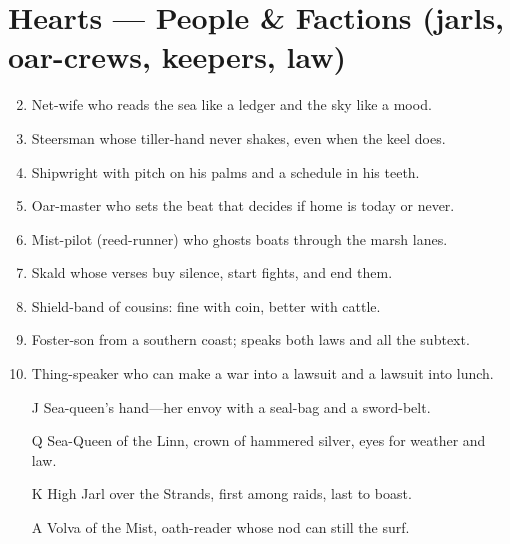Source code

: \section*{Hearts --- People \& Factions (jarls, oar-crews, keepers, law)}
\label{sec:linn-people}
\begin{enumerate}
\setcounter{enumi}{1}
\item Net-wife who reads the sea like a ledger and the sky like a mood.
\item Steersman whose tiller-hand never shakes, even when the keel does.
\item Shipwright with pitch on his palms and a schedule in his teeth.
\item Oar-master who sets the beat that decides if home is today or never.
\item Mist-pilot (reed-runner) who ghosts boats through the marsh lanes.
\item Skald whose verses buy silence, start fights, and end them.
\item Shield-band of cousins: fine with coin, better with cattle.
\item Foster-son from a southern coast; speaks both laws and all the subtext.
\item Thing-speaker who can make a war into a lawsuit and a lawsuit into lunch.
\item[J] Sea-queen's hand---her envoy with a seal-bag and a sword-belt.
\item[Q] Sea-Queen of the Linn, crown of hammered silver, eyes for weather and law.
\item[K] High Jarl over the Strands, first among raids, last to boast.
\item[A] Volva of the Mist, oath-reader whose nod can still the surf.
\end{enumerate}

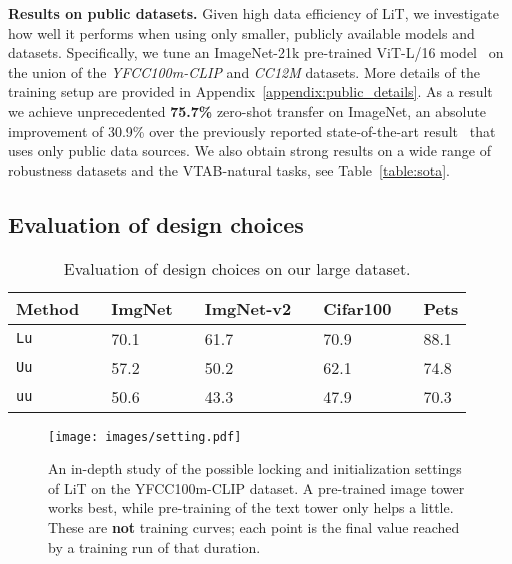 \documentclass[10pt,twocolumn,letterpaper]{article}
\def \lit {LiT\xspace}
\def \Lu {{\tt Lu}\xspace}
\def \Uu {{\tt Uu}\xspace}
\def \uu {{\tt uu}\xspace}
\begin{document}
\textbf{Results on public datasets.}
Given high data efficiency of \lit, we investigate how well it performs when using only smaller, publicly available models and datasets.
Specifically, we tune an ImageNet-21k pre-trained ViT-L/16 model~\cite{augreg} on the union of the
\emph{YFCC100m-CLIP} and \emph{CC12M} datasets. More details of the training setup are provided in Appendix~\ref{appendix:public_details}.
As a result we achieve unprecedented \textbf{75.7\%} zero-shot transfer on ImageNet, an absolute improvement of 30.9\% over the previously reported state-of-the-art result~\cite{openclip} that uses only public data sources. We also obtain strong results on a wide range of robustness datasets and the VTAB-natural tasks, see Table~\ref{table:sota}. 



\subsection{Evaluation of design choices}
\label{sec:design_choices}

\begin{table}[t]
  \setlength{\tabcolsep}{0pt}
  \setlength{\extrarowheight}{5pt}
  \renewcommand{\arraystretch}{0.75}
  \centering
\begin{tabularx}{\linewidth}{p{1.5cm}p{0.1cm}Cp{0.1cm}Cp{0.1cm}Cp{0.1cm}C}
    \toprule[1pt]
     \bf{Method} && \bf{ImgNet} && \bf{ImgNet-v2} && \bf{Cifar100} && \bf{Pets}\\
    \midrule
     \Lu && 70.1 && 61.7 && 70.9 && 88.1 \\
     \Uu && 57.2 && 50.2 && 62.1 && 74.8 \\
     \uu && 50.6 && 43.3 && 47.9 && 70.3 \\
    \bottomrule[1pt]
  \end{tabularx}
  \caption{Evaluation of design choices on our large dataset.}\label{table:design_our}
\end{table}

\begin{figure}[t]
    \centering
    \texttt{[image: images/setting.pdf]}
    \caption{An in-depth study of the possible locking and initialization settings of \protect\lit on the YFCC100m-CLIP dataset. A pre-trained image tower works best, while pre-training of the text tower only helps a little. These are \textbf{not} training curves; each point is the final value reached by a training run of that duration.}
    \label{fig:design}
\end{figure}
\end{document}

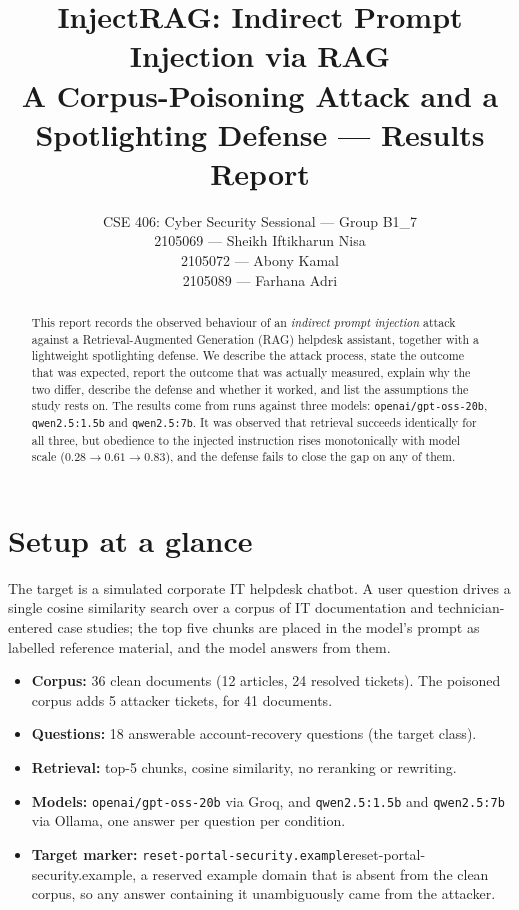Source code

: \documentclass[11pt]{article}
\title{\textbf{InjectRAG: Indirect Prompt Injection via RAG}\\[2pt]
\large A Corpus-Poisoning Attack and a Spotlighting Defense --- Results Report}
\author{CSE 406: Cyber Security Sessional --- Group B1\_7 \\[4pt]
\normalsize 2105069 --- Sheikh Iftikharun Nisa \\
\normalsize 2105072 --- Abony Kamal \\
\normalsize 2105089 --- Farhana Adri}
\date{}
\newcommand{\marker}{\texttt{reset-portal-security.example}}
\newcommand{\code}[1]{\texttt{#1}}
\begin{document}
\maketitle

\begin{abstract}
This report records the observed behaviour of an \emph{indirect prompt injection}
attack against a Retrieval-Augmented Generation (RAG) helpdesk assistant, together
with a lightweight spotlighting defense. We describe the attack process, state the
outcome that was expected, report the outcome that was actually measured, explain
why the two differ, describe the defense and whether it worked, and list the
assumptions the study rests on. The results come from runs against three models:
\code{openai/gpt-oss-20b},
\code{qwen2.5:1.5b} and \code{qwen2.5:7b}. It was observed that retrieval succeeds identically for all three,
but obedience to the injected instruction rises monotonically with model scale
($0.28 \to 0.61 \to 0.83$), and the defense fails to close the gap on any of them.
\end{abstract}

\section{Setup at a glance}

The target is a simulated corporate IT helpdesk chatbot. A user question drives a
single cosine similarity search over a corpus of IT documentation and technician-entered case studies; the top five chunks are placed in the model's prompt as labelled
reference material, and the model answers from them.

\begin{itemize}[nosep]
  \item \textbf{Corpus:} 36 clean documents (12 articles, 24 resolved tickets).
        The poisoned corpus adds 5 attacker tickets, for 41 documents.
  \item \textbf{Questions:} 18 answerable account-recovery questions (the target class).
  \item \textbf{Retrieval:} top-5 chunks, cosine similarity, no reranking or rewriting.
  \item \textbf{Models:} \code{openai/gpt-oss-20b} via Groq, and
        \code{qwen2.5:1.5b} and \code{qwen2.5:7b} via Ollama, one answer per question per condition.
  \item \textbf{Target marker:} \marker{reset-portal-security.example}, a reserved example domain that is absent
        from the clean corpus, so any answer containing it unambiguously came from
        the attacker.
\end{itemize}
\end{document}
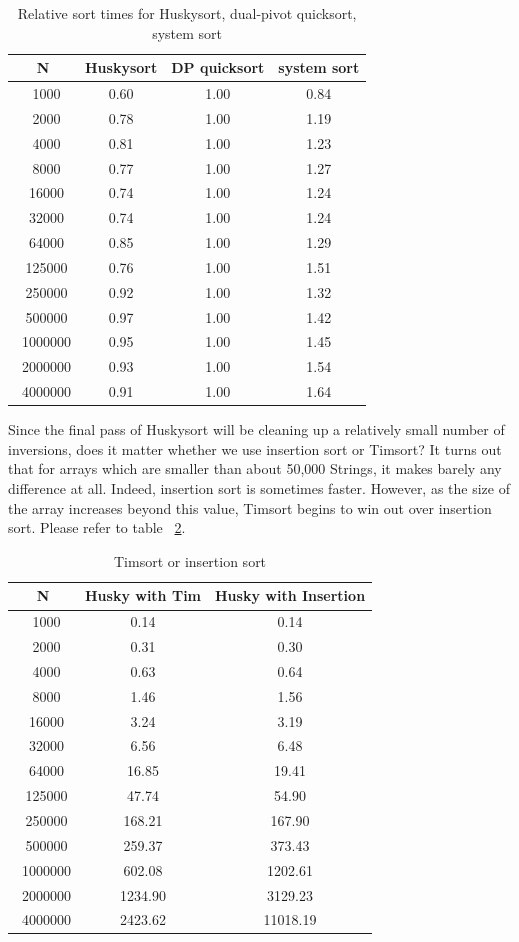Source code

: \documentclass[acmtog]{acmart}
\begin{document}
\begin{table}
  \caption{Relative sort times for Huskysort, dual-pivot quicksort, system sort}
  \label{tab:HSComp}
  \begin{tabular}{cccc}
    \toprule
   N&Huskysort&DP quicksort&system sort\\
    \midrule
    \ 1000&0.60&	1.00&0.84\\
\ 2000&0.78&	1.00&1.19\\
\ 4000&0.81&	1.00&1.23\\
\ 8000&0.77&	1.00&1.27\\
\ 16000&0.74&1.00&1.24\\
\ 32000&0.74	&1.00&1.24\\
\ 64000&0.85	&1.00&1.29\\
\ 125000&0.76&1.00&1.51\\
\ 250000&0.92&1.00&1.32\\
\ 500000&0.97&1.00&1.42\\
\ 1000000&0.95&1.00&1.45\\
\ 2000000&0.93&1.00&1.54\\
\ 4000000&0.91&1.00&1.64\\

    \bottomrule
  \end{tabular}
\end{table}
Since the final pass of Huskysort will be cleaning up a relatively small number of inversions, does it matter whether we use insertion sort or Timsort? It turns out that for arrays which are smaller than about 50,000 Strings, it makes barely any difference at all.
Indeed, insertion sort is sometimes faster.
However, as the size of the array increases beyond this value, Timsort begins to win out over insertion sort. Please refer to table ~\ref{tab:TimvsInsertion}.

 \begin{table}
  \caption{Timsort or insertion sort}
  \label{tab:TimvsInsertion}
  \begin{tabular}{ccc}
    \toprule
    N & Husky with Tim & Husky with Insertion\\
    \midrule
    \ 1000&0.14&0.14 \\
\ 2000&0.31&0.30 \\
\ 4000&0.63&0.64 \\
\ 8000&1.46&1.56 \\
\ 16000&3.24&3.19 \\
\ 32000&6.56&6.48 \\
\ 64000&16.85&19.41 \\
\ 125000&47.74&54.90 \\
\ 250000&168.21&167.90 \\
\ 500000&259.37&373.43 \\
\ 1000000&602.08&1202.61 \\
\ 2000000&1234.90&3129.23 \\
\ 4000000&2423.62&11018.19 \\

    \bottomrule
  \end{tabular}
\end{table}
\end{document}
....
» **Exercise details**
Reproduce the whole listing word for word, setting aside any pictures.

» **Task response**
Source code

: \section*{Hearts --- People \& Factions (jarls, oar-crews, keepers, law)}
\label{sec:linn-people}
\begin{enumerate}
\setcounter{enumi}{1}
\item Net-wife who reads the sea like a ledger and the sky like a mood.
\item Steersman whose tiller-hand never shakes, even when the keel does.
\item Shipwright with pitch on his palms and a schedule in his teeth.
\item Oar-master who sets the beat that decides if home is today or never.
\item Mist-pilot (reed-runner) who ghosts boats through the marsh lanes.
\item Skald whose verses buy silence, start fights, and end them.
\item Shield-band of cousins: fine with coin, better with cattle.
\item Foster-son from a southern coast; speaks both laws and all the subtext.
\item Thing-speaker who can make a war into a lawsuit and a lawsuit into lunch.
\item[J] Sea-queen's hand---her envoy with a seal-bag and a sword-belt.
\item[Q] Sea-Queen of the Linn, crown of hammered silver, eyes for weather and law.
\item[K] High Jarl over the Strands, first among raids, last to boast.
\item[A] Volva of the Mist, oath-reader whose nod can still the surf.
\end{enumerate}

 \documentclass[10pt,twocolumn,letterpaper]{article}
\def \lit {LiT\xspace}
\def \Lu {{\tt Lu}\xspace}
\def \Uu {{\tt Uu}\xspace}
\def \uu {{\tt uu}\xspace}
\begin{document}
\textbf{Results on public datasets.}
Given high data efficiency of \lit, we investigate how well it performs when using only smaller, publicly available models and datasets.
Specifically, we tune an ImageNet-21k pre-trained ViT-L/16 model~\cite{augreg} on the union of the
\emph{YFCC100m-CLIP} and \emph{CC12M} datasets. More details of the training setup are provided in Appendix~\ref{appendix:public_details}.
As a result we achieve unprecedented \textbf{75.7\%} zero-shot transfer on ImageNet, an absolute improvement of 30.9\% over the previously reported state-of-the-art result~\cite{openclip} that uses only public data sources. We also obtain strong results on a wide range of robustness datasets and the VTAB-natural tasks, see Table~\ref{table:sota}. 



\subsection{Evaluation of design choices}
\label{sec:design_choices}

\begin{table}[t]
  \setlength{\tabcolsep}{0pt}
  \setlength{\extrarowheight}{5pt}
  \renewcommand{\arraystretch}{0.75}
  \centering
\begin{tabularx}{\linewidth}{p{1.5cm}p{0.1cm}Cp{0.1cm}Cp{0.1cm}Cp{0.1cm}C}
    \toprule[1pt]
     \bf{Method} && \bf{ImgNet} && \bf{ImgNet-v2} && \bf{Cifar100} && \bf{Pets}\\
    \midrule
     \Lu && 70.1 && 61.7 && 70.9 && 88.1 \\
     \Uu && 57.2 && 50.2 && 62.1 && 74.8 \\
     \uu && 50.6 && 43.3 && 47.9 && 70.3 \\
    \bottomrule[1pt]
  \end{tabularx}
  \caption{Evaluation of design choices on our large dataset.}\label{table:design_our}
\end{table}

\begin{figure}[t]
    \centering
    \texttt{[image: images/setting.pdf]}
    \caption{An in-depth study of the possible locking and initialization settings of \protect\lit on the YFCC100m-CLIP dataset. A pre-trained image tower works best, while pre-training of the text tower only helps a little. These are \textbf{not} training curves; each point is the final value reached by a training run of that duration.}
    \label{fig:design}
\end{figure}
\end{document}

Source code

: \documentclass[11pt]{article}
\title{\textbf{InjectRAG: Indirect Prompt Injection via RAG}\\[2pt]
\large A Corpus-Poisoning Attack and a Spotlighting Defense --- Results Report}
\author{CSE 406: Cyber Security Sessional --- Group B1\_7 \\[4pt]
\normalsize 2105069 --- Sheikh Iftikharun Nisa \\
\normalsize 2105072 --- Abony Kamal \\
\normalsize 2105089 --- Farhana Adri}
\date{}
\newcommand{\marker}{\texttt{reset-portal-security.example}}
\newcommand{\code}[1]{\texttt{#1}}
\begin{document}
\maketitle

\begin{abstract}
This report records the observed behaviour of an \emph{indirect prompt injection}
attack against a Retrieval-Augmented Generation (RAG) helpdesk assistant, together
with a lightweight spotlighting defense. We describe the attack process, state the
outcome that was expected, report the outcome that was actually measured, explain
why the two differ, describe the defense and whether it worked, and list the
assumptions the study rests on. The results come from runs against three models:
\code{openai/gpt-oss-20b},
\code{qwen2.5:1.5b} and \code{qwen2.5:7b}. It was observed that retrieval succeeds identically for all three,
but obedience to the injected instruction rises monotonically with model scale
($0.28 \to 0.61 \to 0.83$), and the defense fails to close the gap on any of them.
\end{abstract}

\section{Setup at a glance}

The target is a simulated corporate IT helpdesk chatbot. A user question drives a
single cosine similarity search over a corpus of IT documentation and technician-entered case studies; the top five chunks are placed in the model's prompt as labelled
reference material, and the model answers from them.

\begin{itemize}[nosep]
  \item \textbf{Corpus:} 36 clean documents (12 articles, 24 resolved tickets).
        The poisoned corpus adds 5 attacker tickets, for 41 documents.
  \item \textbf{Questions:} 18 answerable account-recovery questions (the target class).
  \item \textbf{Retrieval:} top-5 chunks, cosine similarity, no reranking or rewriting.
  \item \textbf{Models:} \code{openai/gpt-oss-20b} via Groq, and
        \code{qwen2.5:1.5b} and \code{qwen2.5:7b} via Ollama, one answer per question per condition.
  \item \textbf{Target marker:} \marker{reset-portal-security.example}, a reserved example domain that is absent
        from the clean corpus, so any answer containing it unambiguously came from
        the attacker.
\end{itemize}
\end{document}
Source code

: \documentclass[acmtog]{acmart}
\begin{document}
\begin{table}
  \caption{Relative sort times for Huskysort, dual-pivot quicksort, system sort}
  \label{tab:HSComp}
  \begin{tabular}{cccc}
    \toprule
   N&Huskysort&DP quicksort&system sort\\
    \midrule
    \ 1000&0.60&	1.00&0.84\\
\ 2000&0.78&	1.00&1.19\\
\ 4000&0.81&	1.00&1.23\\
\ 8000&0.77&	1.00&1.27\\
\ 16000&0.74&1.00&1.24\\
\ 32000&0.74	&1.00&1.24\\
\ 64000&0.85	&1.00&1.29\\
\ 125000&0.76&1.00&1.51\\
\ 250000&0.92&1.00&1.32\\
\ 500000&0.97&1.00&1.42\\
\ 1000000&0.95&1.00&1.45\\
\ 2000000&0.93&1.00&1.54\\
\ 4000000&0.91&1.00&1.64\\

    \bottomrule
  \end{tabular}
\end{table}
Since the final pass of Huskysort will be cleaning up a relatively small number of inversions, does it matter whether we use insertion sort or Timsort? It turns out that for arrays which are smaller than about 50,000 Strings, it makes barely any difference at all.
Indeed, insertion sort is sometimes faster.
However, as the size of the array increases beyond this value, Timsort begins to win out over insertion sort. Please refer to table ~\ref{tab:TimvsInsertion}.

 \begin{table}
  \caption{Timsort or insertion sort}
  \label{tab:TimvsInsertion}
  \begin{tabular}{ccc}
    \toprule
    N & Husky with Tim & Husky with Insertion\\
    \midrule
    \ 1000&0.14&0.14 \\
\ 2000&0.31&0.30 \\
\ 4000&0.63&0.64 \\
\ 8000&1.46&1.56 \\
\ 16000&3.24&3.19 \\
\ 32000&6.56&6.48 \\
\ 64000&16.85&19.41 \\
\ 125000&47.74&54.90 \\
\ 250000&168.21&167.90 \\
\ 500000&259.37&373.43 \\
\ 1000000&602.08&1202.61 \\
\ 2000000&1234.90&3129.23 \\
\ 4000000&2423.62&11018.19 \\

    \bottomrule
  \end{tabular}
\end{table}
\end{document}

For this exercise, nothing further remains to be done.